Vathek and Other Stories
Page 30
I know not how, after such dread and apprehensions, the more terrible for not being ascertained, my spirits subsided into composure, so as to allow me to sleep: but I had certainly forgot myself for some time, when I started suddenly at some fancied noise, and through the curtains of my bed, that were of old thin linen, I thought I saw a figure standing before the fire, which burnt brightly. Involuntarily I reached toward the foot of the bed, and undrew the curtain. I saw very plainly a female figure, leaning with her head against the mantle piece, while her back was towards me. Immoveable with terror, I remained gazing at it some moments, till turning towards me it approached the foot of the bed, where I fell in an undescribable horror on beholding what appeared to be a corpse.
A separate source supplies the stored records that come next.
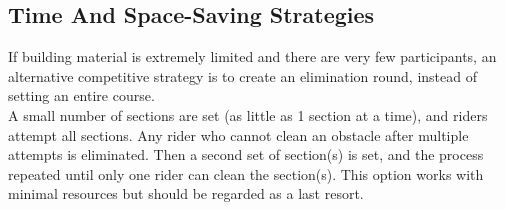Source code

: \subsection{Time And Space-Saving Strategies}
If building material is extremely limited and there are very few participants, an alternative competitive strategy is to
create an elimination round, instead of setting an entire course.\\
A small number of sections are set (as little as 1 section at a time), and riders attempt all sections. Any rider who
cannot clean an obstacle after multiple attempts is eliminated. Then a second set of section(s) is set, and the process
repeated until only one rider can clean the section(s). This option works with minimal resources but should be regarded
as a last resort.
It looked earnestly on me for some time; then I heard the same deep hollow sigh as had before reached my ears from the closet; and gliding towards that closet the spectre again melted away.
I cannot well describe the state of mind in which I remained the rest of the night; but the moment I saw day-light gleaming through the shutters I opened them, and sat there till it became broad day, when I crept more dead than alive to the kitchen, where my appearance at that unusual hour, and the horror marked on my countenance, were observed by the old servant who was most in Mrs Pegham’s confidence, and who might well be called one of my keepers. She asked me fiercely and brutally what I did there, and why I looked so white? I told her that I had been very much terrified during the night by something that had appeared in my room: to which she gave me only a harsh answer, saying, I had better speak to Mrs Pegham, and hear what she would say, forsooth, to my indulging such vagaries. Contrary, however, to my expectation, Mrs Pegham sent for me to breakfast with her; and the woman having told her what I had said, she affected to laugh at my fears, and told me that she supposed I had taken such fancies into my head in consequence of some nonsensical stories I had heard of the house being haunted; “but such things are always said in these lone villages,” added she, “of old fashioned houses like this. I would not advise you to take any notice of these nonsensical stories to Mr Grimshaw; for he will be very angry, and has often declared he should be tempted to send any body to the other world to keep company with ghosts, if they were such ideots as to talk of them in his house. I assure you he has turned three or four servants out of doors for it already.”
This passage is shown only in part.